Where authorities are slow to act, they are complicit in this ongoing scourge.
It’s time that South Africans become intolerant of the ongoing violence against women and children.
Women and girls are brutally attacked and yet we expect them to pick and carry on functioning in society while authorities are slow to bring perpetrators to book.
We’ve started women’s month with the Deputy Minister of Higher Education, Mduduzi Manana, admitting to assaulting a woman. Following the incident, many have questioned whether he is receiving preferential treatment because he is a Cabinet Minister.
On that basis, some are asking why as serious action against him is not being taken. The Herald reports that calls for him to be fired are mounting and yet we see inaction persist.
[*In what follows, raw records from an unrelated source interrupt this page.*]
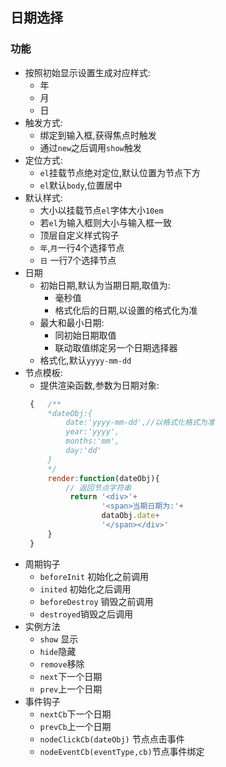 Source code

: ## 日期选择

### 功能

- 按照初始显示设置生成对应样式:
  + 年
  + 月
  + 日
- 触发方式:
  +  绑定到输入框,获得焦点时触发
  +  通过`new`之后调用`show`触发
- 定位方式:
  + `el`挂载节点绝对定位,默认位置为节点下方
  + `el`默认`body`,位置居中
- 默认样式:
  + 大小以挂载节点`el`字体大小`10em`
  + 若`el`为输入框则大小与输入框一致
  + 顶层自定义样式钩子
  + `年`,`月`一行4个选择节点
  + `日` 一行7个选择节点
- 日期
  + 初始日期,默认为当期日期,取值为:
    * 毫秒值
    * 格式化后的日期,以设置的格式化为准
  + 最大和最小日期:
    * 同初始日期取值
    * 联动取值绑定另一个日期选择器
  + 格式化,默认`yyyy-mm-dd`
- 节点模板:
  + 提供渲染函数,参数为日期对象:
  ```js
   {   /**
       *dateObj:{
           date:'yyyy-mm-dd',//以格式化格式为准
           year:'yyyy',
           months:'mm',
           day:'dd'
       }
       */
       render:function(dateObj){
           // 返回节点字符串
            return '<div>'+
                   '<span>当期日期为:'+
                   dataObj.date+
                   '</span></div>'
       }
   }
  ```  
- 周期钩子
  +  `beforeInit` 初始化之前调用
  + `inited` 初始化之后调用
  + `beforeDestroy` 销毁之前调用
  + `destroyed`销毁之后调用
- 实例方法
  + `show` 显示
  + `hide`隐藏
  + `remove`移除
  + `next`下一个日期
  + `prev`上一个日期
- 事件钩子
  + `nextCb`下一个日期
  + `prevCb`上一个日期
  + `nodeClickCb(dateObj)` 节点点击事件
  + `nodeEventCb(eventType,cb)`节点事件绑定
   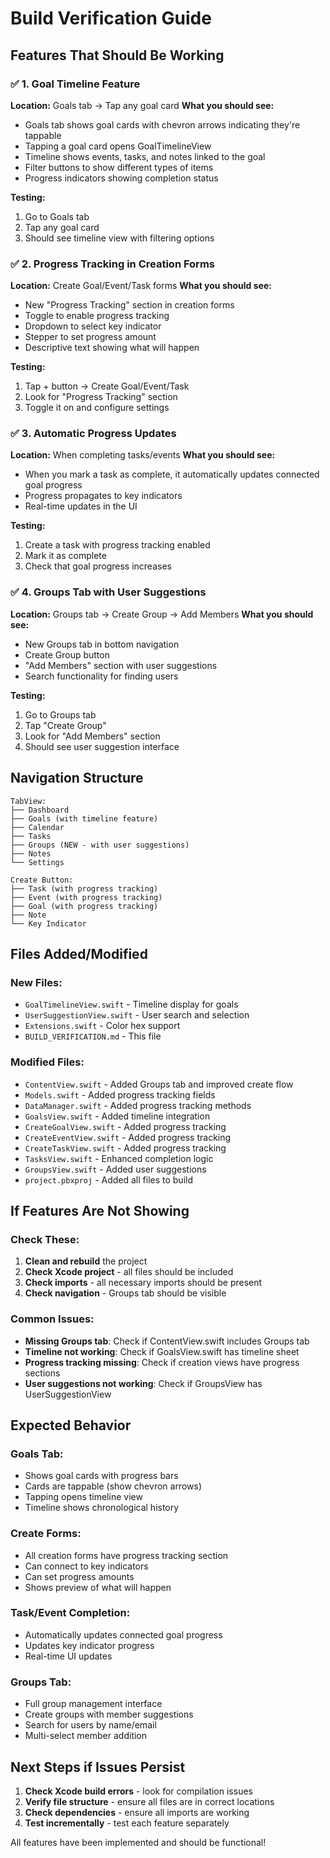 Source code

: # Build Verification Guide

## Features That Should Be Working

### ✅ 1. Goal Timeline Feature
**Location:** Goals tab → Tap any goal card
**What you should see:**
- Goals tab shows goal cards with chevron arrows indicating they're tappable
- Tapping a goal card opens GoalTimelineView
- Timeline shows events, tasks, and notes linked to the goal
- Filter buttons to show different types of items
- Progress indicators showing completion status

**Testing:**
1. Go to Goals tab
2. Tap any goal card
3. Should see timeline view with filtering options

### ✅ 2. Progress Tracking in Creation Forms
**Location:** Create Goal/Event/Task forms
**What you should see:**
- New "Progress Tracking" section in creation forms
- Toggle to enable progress tracking
- Dropdown to select key indicator
- Stepper to set progress amount
- Descriptive text showing what will happen

**Testing:**
1. Tap + button → Create Goal/Event/Task
2. Look for "Progress Tracking" section
3. Toggle it on and configure settings

### ✅ 3. Automatic Progress Updates
**Location:** When completing tasks/events
**What you should see:**
- When you mark a task as complete, it automatically updates connected goal progress
- Progress propagates to key indicators
- Real-time updates in the UI

**Testing:**
1. Create a task with progress tracking enabled
2. Mark it as complete
3. Check that goal progress increases

### ✅ 4. Groups Tab with User Suggestions
**Location:** Groups tab → Create Group → Add Members
**What you should see:**
- New Groups tab in bottom navigation
- Create Group button
- "Add Members" section with user suggestions
- Search functionality for finding users

**Testing:**
1. Go to Groups tab
2. Tap "Create Group"
3. Look for "Add Members" section
4. Should see user suggestion interface

## Navigation Structure

```
TabView:
├── Dashboard
├── Goals (with timeline feature)
├── Calendar
├── Tasks
├── Groups (NEW - with user suggestions)
├── Notes
└── Settings

Create Button:
├── Task (with progress tracking)
├── Event (with progress tracking)
├── Goal (with progress tracking)
├── Note
└── Key Indicator
```

## Files Added/Modified

### New Files:
- `GoalTimelineView.swift` - Timeline display for goals
- `UserSuggestionView.swift` - User search and selection
- `Extensions.swift` - Color hex support
- `BUILD_VERIFICATION.md` - This file

### Modified Files:
- `ContentView.swift` - Added Groups tab and improved create flow
- `Models.swift` - Added progress tracking fields
- `DataManager.swift` - Added progress tracking methods
- `GoalsView.swift` - Added timeline integration
- `CreateGoalView.swift` - Added progress tracking
- `CreateEventView.swift` - Added progress tracking
- `CreateTaskView.swift` - Added progress tracking
- `TasksView.swift` - Enhanced completion logic
- `GroupsView.swift` - Added user suggestions
- `project.pbxproj` - Added all files to build

## If Features Are Not Showing

### Check These:
1. **Clean and rebuild** the project
2. **Check Xcode project** - all files should be included
3. **Check imports** - all necessary imports should be present
4. **Check navigation** - Groups tab should be visible

### Common Issues:
- **Missing Groups tab**: Check if ContentView.swift includes Groups tab
- **Timeline not working**: Check if GoalsView.swift has timeline sheet
- **Progress tracking missing**: Check if creation views have progress sections
- **User suggestions not working**: Check if GroupsView has UserSuggestionView

## Expected Behavior

### Goals Tab:
- Shows goal cards with progress bars
- Cards are tappable (show chevron arrows)
- Tapping opens timeline view
- Timeline shows chronological history

### Create Forms:
- All creation forms have progress tracking section
- Can connect to key indicators
- Can set progress amounts
- Shows preview of what will happen

### Task/Event Completion:
- Automatically updates connected goal progress
- Updates key indicator progress
- Real-time UI updates

### Groups Tab:
- Full group management interface
- Create groups with member suggestions
- Search for users by name/email
- Multi-select member addition

## Next Steps if Issues Persist

1. **Check Xcode build errors** - look for compilation issues
2. **Verify file structure** - ensure all files are in correct locations
3. **Check dependencies** - ensure all imports are working
4. **Test incrementally** - test each feature separately

All features have been implemented and should be functional!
Are we serious about protecting women?
These movements are dedicated to educating the public and showing that violence and women abuse is wrong, yet the status quo seems to become more and more entrenched with every brutal attack.
We have to ask, where does the disdain for women come from? How can we allow the violence that emanates from it to continue?
It’s time that we become strong in our approach when dealing with people who assault, abuse, rape and murder women.
- We need rapid response: the South African Police Service (SAPS) must be quick to investigate, apprehend and charge suspects.
- The National Prosecuting Authority (NPA) must ensure that prosecution happens as efficiently as possible.
- We must look at whether we are indeed upholding minimum sentencing standards, where someone has been found guilty of assaulting women and girls.
As it is, the wheels of justice are simply turning too slowly, if at all.
According to a recent news report, the Minister of Social Development, Bathabile Dlamini has called for harsher sentences for women abusers.
The irony is that she is a Cabinet Minister and has the power to draft a green paper, which could ultimately culminate in legislation to that effect. At the very least she could request that a member of her caucus in Parliament could submit a Private Member’s Bill to that effect.
She has no need to ‘call’ for it as she has the power to action it.
It’s time to act in defense of women and children.